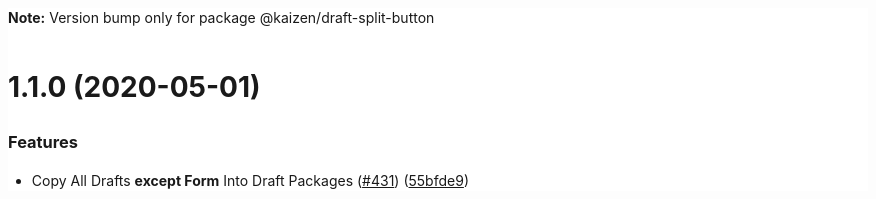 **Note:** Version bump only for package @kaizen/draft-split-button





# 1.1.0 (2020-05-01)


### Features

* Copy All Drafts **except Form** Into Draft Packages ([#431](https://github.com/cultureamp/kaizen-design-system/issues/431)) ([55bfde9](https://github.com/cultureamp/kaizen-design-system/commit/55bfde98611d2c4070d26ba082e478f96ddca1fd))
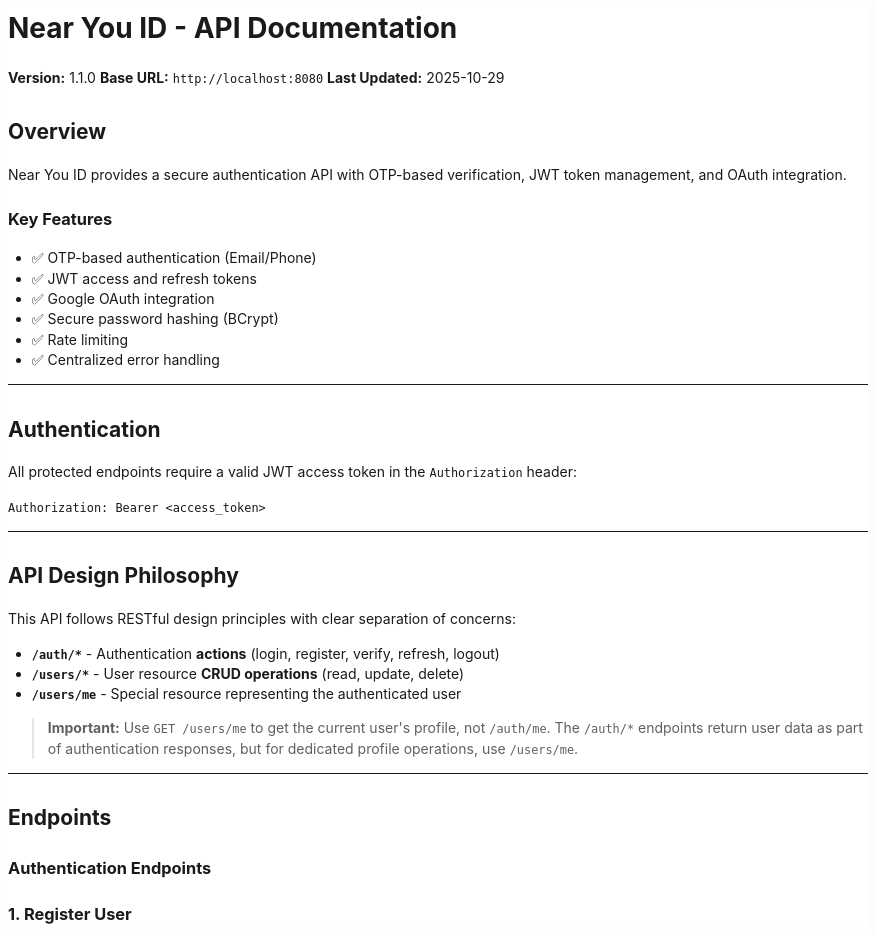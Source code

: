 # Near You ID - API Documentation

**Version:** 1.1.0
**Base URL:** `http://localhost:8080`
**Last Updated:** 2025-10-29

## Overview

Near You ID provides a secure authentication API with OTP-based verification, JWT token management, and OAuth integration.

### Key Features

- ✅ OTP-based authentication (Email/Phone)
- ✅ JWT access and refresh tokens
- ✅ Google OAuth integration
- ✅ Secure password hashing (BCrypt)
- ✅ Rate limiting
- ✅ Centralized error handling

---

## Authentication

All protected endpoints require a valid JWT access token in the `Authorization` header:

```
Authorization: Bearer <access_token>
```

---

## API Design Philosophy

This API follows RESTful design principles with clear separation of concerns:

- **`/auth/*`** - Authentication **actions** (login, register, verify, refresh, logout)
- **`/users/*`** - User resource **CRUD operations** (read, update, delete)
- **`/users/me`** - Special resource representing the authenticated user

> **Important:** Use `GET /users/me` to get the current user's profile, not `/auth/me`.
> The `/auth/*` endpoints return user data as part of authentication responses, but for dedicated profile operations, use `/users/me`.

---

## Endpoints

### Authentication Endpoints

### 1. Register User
____
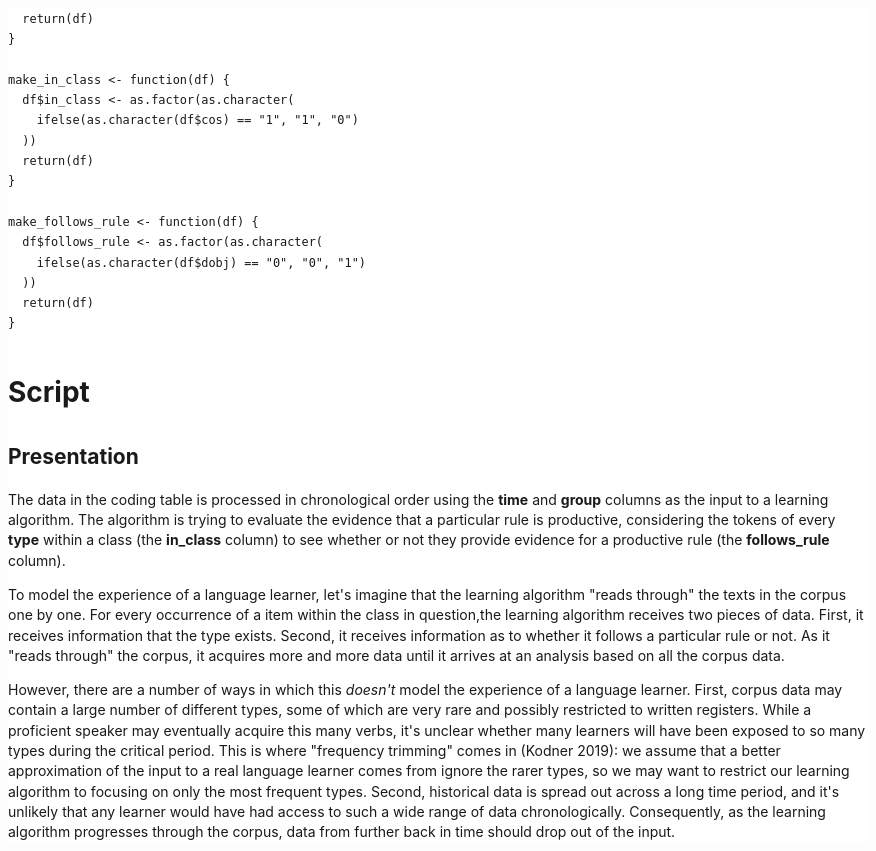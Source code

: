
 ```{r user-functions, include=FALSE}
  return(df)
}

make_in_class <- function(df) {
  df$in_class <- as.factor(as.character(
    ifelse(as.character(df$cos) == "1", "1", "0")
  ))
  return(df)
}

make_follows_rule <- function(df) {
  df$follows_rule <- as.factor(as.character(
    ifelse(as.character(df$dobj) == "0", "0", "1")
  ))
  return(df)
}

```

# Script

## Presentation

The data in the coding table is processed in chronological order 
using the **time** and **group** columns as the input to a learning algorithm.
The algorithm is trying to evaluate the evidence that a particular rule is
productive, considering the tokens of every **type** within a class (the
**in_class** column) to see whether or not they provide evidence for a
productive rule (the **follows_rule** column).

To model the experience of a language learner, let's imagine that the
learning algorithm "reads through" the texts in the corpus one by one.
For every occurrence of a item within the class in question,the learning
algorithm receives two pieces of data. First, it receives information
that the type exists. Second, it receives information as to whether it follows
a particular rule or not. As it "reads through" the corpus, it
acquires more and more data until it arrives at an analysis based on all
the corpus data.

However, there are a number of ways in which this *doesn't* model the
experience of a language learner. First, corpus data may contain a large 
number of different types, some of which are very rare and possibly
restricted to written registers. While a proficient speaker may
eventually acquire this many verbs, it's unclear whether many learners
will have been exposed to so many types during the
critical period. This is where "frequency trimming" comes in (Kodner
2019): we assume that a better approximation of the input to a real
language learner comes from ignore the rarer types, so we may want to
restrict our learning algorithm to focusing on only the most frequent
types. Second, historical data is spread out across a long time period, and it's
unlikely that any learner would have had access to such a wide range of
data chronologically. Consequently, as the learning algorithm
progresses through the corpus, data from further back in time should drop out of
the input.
____
YOUR INSTRUCTIONS:
Which lines in the data above hold the string "tokens"? Return each of them.

WRITTEN SOLUTION:
- ✅ JWT access and refresh tokens
productive, considering the tokens of every **type** within a class (the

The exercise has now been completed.